You’ve just called the findings “alarming”. Do you think that people are drawing the wrong conclusions?

We’ve made it clear time and again that the United States is more than the White House and remains an important partner for us – regardless of who is President at any given time. However, Donald Trump might as well think about the impact his policies have on partner countries. Americans themselves value the transatlantic partnership and, above all, the Germans and want to have good and close relations with us. This is borne out by very reliable surveys. Our image doesn’t seem to have suffered in the United States.

The United States and Russia are withdrawing from the INF Treaty banning intermediate range nuclear missiles. What will this mean for Germany?

The world will be a less safe place without the INF Treaty. If the INF Treaty were terminated, we would have one fewer disarmament treaty.

You quickly ruled out Germany’s participation in a nuclear rearmament to protect ourselves from the new threat. How should we protect ourselves?

Even the Americans have said that they don’t intend to station new land-based intermediate-range nuclear missiles. I have invited military experts, academics and diplomats to a conference in Berlin on 15 March to discuss what form arms control should take in the 21st century. For some time now, the reduction in nuclear weapons has no longer been the only issue. This is just as much about limiting modern weapons which are currently being developed due to technical advances and for which there aren’t sufficient international rules at present: cyber weapons, killer robots, autonomous systems. We have to create the arms control rules for the future, not only but also for intermediate-range nuclear missiles. Otherwise it would not be complete.

Asia is now the scene of strategic confrontation. However, China is refusing to accede to a treaty on limiting intermediate range nuclear missiles.

That is one of the reasons why the United States and Russia no longer want to be unilaterally tied by the INF Treaty: China is free to do what it likes, while others are also arming themselves: for example, North Korea, Pakistan or India. If Beijing has rejected controls so far, that doesn’t have to be the end of the discussion. China must have a seat at the table. We have to exert pressure there.

How might that work? Through an initiative in the UN Security Council initiative, where Germany currently has a seat?

We first of all have to ensure that this issue is put back on the political agenda. During the decades since the end of the Cold War, there wasn’t such a great need to talk about this. However, we must have this debate because there are clear threat scenarios. Our position is that the new rivalry among the major powers must not result in a general arms race.

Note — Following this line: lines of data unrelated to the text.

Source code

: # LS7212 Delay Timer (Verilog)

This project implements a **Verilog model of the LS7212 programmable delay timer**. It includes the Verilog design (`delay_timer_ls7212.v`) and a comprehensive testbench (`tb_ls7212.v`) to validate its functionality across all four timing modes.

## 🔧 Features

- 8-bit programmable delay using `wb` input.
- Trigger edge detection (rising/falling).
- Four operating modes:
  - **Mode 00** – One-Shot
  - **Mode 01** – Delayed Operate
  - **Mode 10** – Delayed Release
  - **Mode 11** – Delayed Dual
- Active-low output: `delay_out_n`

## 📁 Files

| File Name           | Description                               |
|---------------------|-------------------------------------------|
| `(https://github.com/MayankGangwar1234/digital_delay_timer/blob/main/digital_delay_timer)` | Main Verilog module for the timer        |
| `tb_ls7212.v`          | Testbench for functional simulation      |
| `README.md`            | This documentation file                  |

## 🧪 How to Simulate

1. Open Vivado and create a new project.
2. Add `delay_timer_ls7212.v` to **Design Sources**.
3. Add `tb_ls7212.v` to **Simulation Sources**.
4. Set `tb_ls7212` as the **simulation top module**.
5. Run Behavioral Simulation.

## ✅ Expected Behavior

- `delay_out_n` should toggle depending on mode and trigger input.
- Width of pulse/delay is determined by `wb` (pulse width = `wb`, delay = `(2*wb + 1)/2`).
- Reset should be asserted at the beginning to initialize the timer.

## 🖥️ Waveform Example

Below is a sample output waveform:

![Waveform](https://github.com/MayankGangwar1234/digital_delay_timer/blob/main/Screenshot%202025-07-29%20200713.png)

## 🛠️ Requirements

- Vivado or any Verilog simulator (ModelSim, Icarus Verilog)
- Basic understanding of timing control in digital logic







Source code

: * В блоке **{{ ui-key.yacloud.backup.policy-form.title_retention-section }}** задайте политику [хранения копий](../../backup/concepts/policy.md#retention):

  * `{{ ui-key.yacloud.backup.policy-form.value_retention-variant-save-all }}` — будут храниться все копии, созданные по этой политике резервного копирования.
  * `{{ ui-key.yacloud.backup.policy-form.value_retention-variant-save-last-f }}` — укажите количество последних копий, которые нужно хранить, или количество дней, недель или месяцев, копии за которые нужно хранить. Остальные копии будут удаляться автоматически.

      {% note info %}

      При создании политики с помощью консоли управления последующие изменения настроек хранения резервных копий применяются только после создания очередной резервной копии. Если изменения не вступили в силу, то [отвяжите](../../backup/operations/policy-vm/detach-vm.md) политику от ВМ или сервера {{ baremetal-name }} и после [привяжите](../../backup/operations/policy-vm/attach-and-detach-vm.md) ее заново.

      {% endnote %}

Do we still need a nuclear deterrence?

I’m afraid so. Unfortunately, there are nuclear weapons. And past experience has shown that mutual deterrence helps to ensure that these weapons aren’t used.

It’s American nuclear weapons that provide this deterrence for Germany ...

Yes. And not only for Germany.

So will we remain dependent on the United States given that France doesn’t want to extend its protective nuclear umbrella to Germany?

We in Europe will have to think more about our security as a whole. We have to shoulder more responsibility. It would be a terrible mistake to put off having this debate.

Macron is also calling on Germany to do more in the defence sphere ...

We intend to increase our defence expenditure to 1.5 percent of GDP. Everyone knows that the Bundeswehr has problems with its equipment. And this is about equipment, not rearmament.
Can our partners rely on us to stick to our pledge to increase spending to 1.5 percent by 2024 even though tax revenue is no longer rising so fast?

Our partners know that the Germans aren’t prone to making empty promises. They know they can rely on us.

Interview conducted by Christoph von Marschall and Hans Monath.